+++ GIVEN RECORDS +++

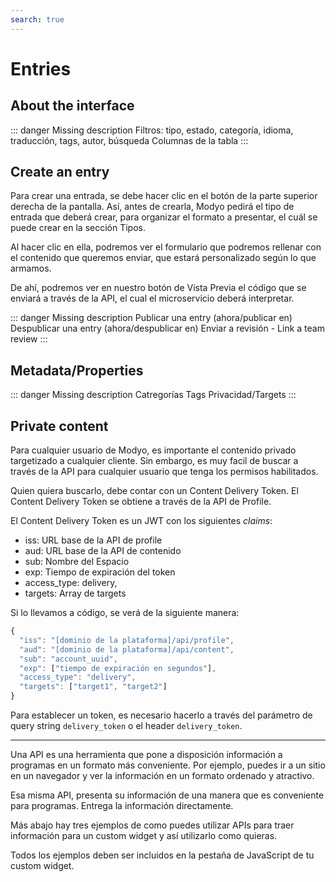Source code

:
 ```yaml
---
search: true
---
```


# Entries

## About the interface

::: danger
Missing description
Filtros: tipo, estado, categoría, idioma, traducción, tags, autor, búsqueda
Columnas de la tabla
:::

## Create an entry

Para crear una entrada, se debe hacer clic en el botón de la parte superior derecha de la pantalla. Así, antes de crearla, Modyo pedirá el tipo de entrada que deberá crear, para organizar el formato a presentar, el cuál se puede crear en la sección Tipos.

Al hacer clic en ella, podremos ver el formulario que podremos rellenar con el contenido que queremos enviar, que estará personalizado según lo que armamos.

De ahí, podremos ver en nuestro botón de Vista Previa el código que se enviará a través de la API, el cual el microservicio deberá interpretar.

::: danger
Missing description
Publicar una entry (ahora/publicar en)
Despublicar una entry (ahora/despublicar en)
Enviar a revisión - Link a team review
:::

## Metadata/Properties

::: danger
Missing description
Catregorías
Tags
Privacidad/Targets
:::

## Private content

Para cualquier usuario de Modyo, es importante el contenido privado targetizado a cualquier cliente. Sin embargo, es muy facil de buscar a través de la API para cualquier usuario que tenga los permisos habilitados.

Quien quiera buscarlo, debe contar con un Content Delivery Token. El Content Delivery Token se obtiene a través de la API de Profile.

El Content Delivery Token es un JWT con los siguientes _claims_:

- iss: URL base de la API de profile
- aud: URL base de la API de contenido
- sub: Nombre del Espacio
- exp: Tiempo de expiración del token
- access_type: delivery,
- targets: Array de targets

Si lo llevamos a código, se verá de la siguiente manera:

```javascript
{
  "iss": "[dominio de la plataforma]/api/profile",
  "aud": "[dominio de la plataforma]/api/content",
  "sub": "account_uuid",
  "exp": ["tiempo de expiración en segundos"],
  "access_type": "delivery",
  "targets": ["target1", "target2"]
}

```

Para establecer un token, es necesario hacerlo a través del parámetro de query string ```delivery_token``` o el header ```delivery_token```.

----

Una API es una herramienta que pone a disposición información a programas en un formato más conveniente. Por ejemplo, puedes ir a un sitio en un navegador y ver la información en un formato ordenado y atractivo.

Esa misma API, presenta su información de una manera que es conveniente para programas. Entrega la información directamente.

Más abajo hay tres ejemplos de como puedes utilizar APIs para traer información para un custom widget y así utilizarlo como quieras.

Todos los ejemplos deben ser incluidos en la pestaña de JavaScript de tu custom widget.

+++

◆ DIRECTIONS FOR THIS TASK:
The answer must restate each entry word for word and contain no images.

◆ SOLUTION BELOW:
Source code

:
 ```yaml
---
search: true
---
```


# Entries

## About the interface

::: danger
Missing description
Filtros: tipo, estado, categoría, idioma, traducción, tags, autor, búsqueda
Columnas de la tabla
:::

## Create an entry

Para crear una entrada, se debe hacer clic en el botón de la parte superior derecha de la pantalla. Así, antes de crearla, Modyo pedirá el tipo de entrada que deberá crear, para organizar el formato a presentar, el cuál se puede crear en la sección Tipos.

Al hacer clic en ella, podremos ver el formulario que podremos rellenar con el contenido que queremos enviar, que estará personalizado según lo que armamos.

De ahí, podremos ver en nuestro botón de Vista Previa el código que se enviará a través de la API, el cual el microservicio deberá interpretar.

::: danger
Missing description
Publicar una entry (ahora/publicar en)
Despublicar una entry (ahora/despublicar en)
Enviar a revisión - Link a team review
:::

## Metadata/Properties

::: danger
Missing description
Catregorías
Tags
Privacidad/Targets
:::

## Private content

Para cualquier usuario de Modyo, es importante el contenido privado targetizado a cualquier cliente. Sin embargo, es muy facil de buscar a través de la API para cualquier usuario que tenga los permisos habilitados.

Quien quiera buscarlo, debe contar con un Content Delivery Token. El Content Delivery Token se obtiene a través de la API de Profile.

El Content Delivery Token es un JWT con los siguientes _claims_:

- iss: URL base de la API de profile
- aud: URL base de la API de contenido
- sub: Nombre del Espacio
- exp: Tiempo de expiración del token
- access_type: delivery,
- targets: Array de targets

Si lo llevamos a código, se verá de la siguiente manera:

```javascript
{
  "iss": "[dominio de la plataforma]/api/profile",
  "aud": "[dominio de la plataforma]/api/content",
  "sub": "account_uuid",
  "exp": ["tiempo de expiración en segundos"],
  "access_type": "delivery",
  "targets": ["target1", "target2"]
}

```

Para establecer un token, es necesario hacerlo a través del parámetro de query string ```delivery_token``` o el header ```delivery_token```.

----

Una API es una herramienta que pone a disposición información a programas en un formato más conveniente. Por ejemplo, puedes ir a un sitio en un navegador y ver la información en un formato ordenado y atractivo.

Esa misma API, presenta su información de una manera que es conveniente para programas. Entrega la información directamente.

Más abajo hay tres ejemplos de como puedes utilizar APIs para traer información para un custom widget y así utilizarlo como quieras.

Todos los ejemplos deben ser incluidos en la pestaña de JavaScript de tu custom widget.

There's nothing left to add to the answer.